6月13日
その日、内閣総理大臣は、殺された。
「ありがとうございました!皆さんのご協力のおかげで、私の計画は、1つ。前へと進みました。皆さんの新しい世界はすぐそこまで来ています。今日は昼の12時に皆さんにお知らせがあります。それまで、お楽しみにしていてください。お願いします!」
彼は朝の八時そう言った。ネットでも電車の中でも学校でも皆「HORN」の話で持ち切りだった。ほとんどの人間が彼の作る新しい日本。に興味を示していた。マンネリ化した毎日に訪れた変革は、混乱と期待を同時に孕ませた。
「こんにちは。本日のニュースです。本日の未明首相官邸から火が上がっているのが発見されました。原因はブレーカー付近からの発火と見られており、放火の疑いはない。と言う警察の発表です。これと同時に警察は、「HORN」と名乗る男についての捜索を続けていくと発表しています。」
今朝のニュースは、こんな感じだった。この国は、どう変わっていくのだろうか。
ああ。疲れた。ここ数日全然寝れていない。最悪だ。「HORN」とか言う人騒がせな革命家のせいで私たち警察は眠ることも出来ない。最悪だ。

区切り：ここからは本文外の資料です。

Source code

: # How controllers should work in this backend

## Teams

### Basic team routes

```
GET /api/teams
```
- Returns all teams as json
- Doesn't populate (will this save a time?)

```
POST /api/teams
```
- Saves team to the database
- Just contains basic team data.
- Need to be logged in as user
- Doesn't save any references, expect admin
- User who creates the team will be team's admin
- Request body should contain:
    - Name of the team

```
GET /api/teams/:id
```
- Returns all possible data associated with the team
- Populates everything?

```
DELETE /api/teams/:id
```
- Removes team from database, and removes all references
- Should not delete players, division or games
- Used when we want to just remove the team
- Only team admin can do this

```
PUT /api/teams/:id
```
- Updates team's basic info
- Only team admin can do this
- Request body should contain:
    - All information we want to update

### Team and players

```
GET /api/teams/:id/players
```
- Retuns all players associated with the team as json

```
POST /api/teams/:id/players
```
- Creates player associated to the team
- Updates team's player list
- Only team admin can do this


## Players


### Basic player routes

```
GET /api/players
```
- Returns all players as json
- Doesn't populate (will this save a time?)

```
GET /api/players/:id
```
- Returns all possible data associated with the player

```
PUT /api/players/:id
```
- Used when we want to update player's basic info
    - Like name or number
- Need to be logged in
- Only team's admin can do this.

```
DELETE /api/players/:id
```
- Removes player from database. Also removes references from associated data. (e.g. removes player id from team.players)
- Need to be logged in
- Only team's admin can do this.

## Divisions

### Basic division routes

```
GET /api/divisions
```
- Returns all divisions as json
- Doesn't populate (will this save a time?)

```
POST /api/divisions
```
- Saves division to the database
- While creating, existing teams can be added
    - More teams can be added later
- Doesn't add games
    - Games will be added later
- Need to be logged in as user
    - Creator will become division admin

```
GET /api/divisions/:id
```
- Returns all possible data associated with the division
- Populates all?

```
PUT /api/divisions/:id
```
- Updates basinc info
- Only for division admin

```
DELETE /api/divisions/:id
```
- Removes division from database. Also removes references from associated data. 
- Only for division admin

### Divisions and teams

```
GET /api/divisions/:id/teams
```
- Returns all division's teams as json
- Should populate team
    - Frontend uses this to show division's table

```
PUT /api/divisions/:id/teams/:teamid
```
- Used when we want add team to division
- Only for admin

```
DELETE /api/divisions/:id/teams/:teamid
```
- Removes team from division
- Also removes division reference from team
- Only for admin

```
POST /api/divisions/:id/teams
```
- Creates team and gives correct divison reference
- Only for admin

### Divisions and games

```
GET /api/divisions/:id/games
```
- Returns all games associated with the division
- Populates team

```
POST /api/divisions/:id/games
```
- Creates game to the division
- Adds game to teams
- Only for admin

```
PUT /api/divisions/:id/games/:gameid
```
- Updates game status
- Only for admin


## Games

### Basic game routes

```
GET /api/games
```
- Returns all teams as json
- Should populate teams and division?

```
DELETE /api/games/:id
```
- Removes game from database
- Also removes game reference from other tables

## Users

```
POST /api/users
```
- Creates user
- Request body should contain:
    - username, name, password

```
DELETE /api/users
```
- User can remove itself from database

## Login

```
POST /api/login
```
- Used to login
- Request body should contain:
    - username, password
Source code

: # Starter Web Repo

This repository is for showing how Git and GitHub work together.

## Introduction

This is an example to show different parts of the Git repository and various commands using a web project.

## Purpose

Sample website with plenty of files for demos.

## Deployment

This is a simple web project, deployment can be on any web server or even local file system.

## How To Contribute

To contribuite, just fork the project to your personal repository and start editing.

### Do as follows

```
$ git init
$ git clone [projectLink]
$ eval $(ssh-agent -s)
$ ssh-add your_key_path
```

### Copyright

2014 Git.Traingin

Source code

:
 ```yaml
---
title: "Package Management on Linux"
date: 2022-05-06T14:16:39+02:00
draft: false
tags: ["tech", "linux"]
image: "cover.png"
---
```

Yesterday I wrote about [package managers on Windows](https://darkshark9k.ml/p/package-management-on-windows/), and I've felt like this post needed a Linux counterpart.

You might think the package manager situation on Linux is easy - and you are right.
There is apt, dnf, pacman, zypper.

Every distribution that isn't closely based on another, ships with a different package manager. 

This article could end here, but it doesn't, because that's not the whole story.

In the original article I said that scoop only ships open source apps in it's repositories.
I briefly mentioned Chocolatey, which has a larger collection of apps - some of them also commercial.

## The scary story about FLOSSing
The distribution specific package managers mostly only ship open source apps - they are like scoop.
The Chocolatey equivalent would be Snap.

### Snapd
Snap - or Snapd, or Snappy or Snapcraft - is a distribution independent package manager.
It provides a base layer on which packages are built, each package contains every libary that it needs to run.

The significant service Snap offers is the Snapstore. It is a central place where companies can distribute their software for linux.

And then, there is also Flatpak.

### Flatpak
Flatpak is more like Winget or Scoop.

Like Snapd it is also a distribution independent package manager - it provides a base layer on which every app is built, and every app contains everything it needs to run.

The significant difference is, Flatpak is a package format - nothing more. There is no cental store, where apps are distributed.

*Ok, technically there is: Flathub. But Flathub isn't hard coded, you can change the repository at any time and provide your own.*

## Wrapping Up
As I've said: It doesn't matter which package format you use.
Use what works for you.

「ええ。今日殺害されたのは内閣総理大臣だ。正直事故としか認められないが、奴が犯行声明を発表しているので我々としては調査をしない訳には行かない。そもそもだが、この「HORN」と呼ばれる彼はどこの誰なのか。調べる必要があると我々は見た。そこで、一から彼のことを調べて欲しい。高松!横西!」
俺たちの名前が呼ばれる。
「1からやつのこと調べてくれ。」
「分かりました!」
と横西が元気に答える。仕事が与えられたのが余程嬉しいのだろう。
「はい。」
とため息混じりに答えてしまう。めんどくさい。
「さあ!何から始めますか!」
「よくもまあ、そんな元気よくいられるもんだな。」
「だって、こんな大仕事!」
「だからめんどくせーんだよ。」
「よし!じゃあまず聞き込みからですね!」
「マイナンバーの情報からだ。」
「なるほど!さすがです!」
「お前が馬鹿なだけだ。」
そして俺達はマイナンバーデータから「HORN」のデータを探すことにした。整形などをした場合でも変更届を出さねばならない。しかもその人物がどこで何をしていたかも国の機密情報として防犯カメラの映像などが保存されている。だから、日本に存在する人間であれば必ずここにヒットするわけだ。
「えーっと。この顔写真でいいですか?」
「そうだな。昨日のハッキング時の動画だな。」
「はい。」
横西が画像ファイルを、添付し検索をクリックする。
「検索結果無し。」
そこに表示された言葉を俺たちは、理解できなかった。
「どういうことですか。高松さん。これ。」
「分からねえ。やつは日本に来たことがない外国人ってことかもしれねえな。」
「じゃあなんでわざわざ日本に?」
「分からねえがこれは、よっぽどやばい事になってる可能性があるな。」
「報告に行きましょう!」
「ああ。そうしないとやべえな。」
扉を開けて走り出す。
「課長!」
「なんだね。そんなに慌てて。「HORN」がどこの誰だか分かったのかね?!」
「いや。分かりません。何も。」
「どういうことだね。」
「マイナンバーデータからなにも検索されなかったんです。」
「それは、どういうことだ?」
「奴は日本に来たことがない。生まれてもいない。つまり、海外からの犯罪である可能性が高いと考えられます。」
「それは、つまり、海外から日本の政治家を殺害することで日本との外交を有利に進めようってことか?」
「そうかもしれません。分かりませんが、とにかく再度会議を!」
「ああ。分かった。」
その日の12時奴がまたハッキングをした。
「こんにちは!みなさん!大事なお知らせというのは。いよいよ。皆さんにも行動するチャンスが来ます。それは、明日、国会議事堂のまえでデモを起こしてください。」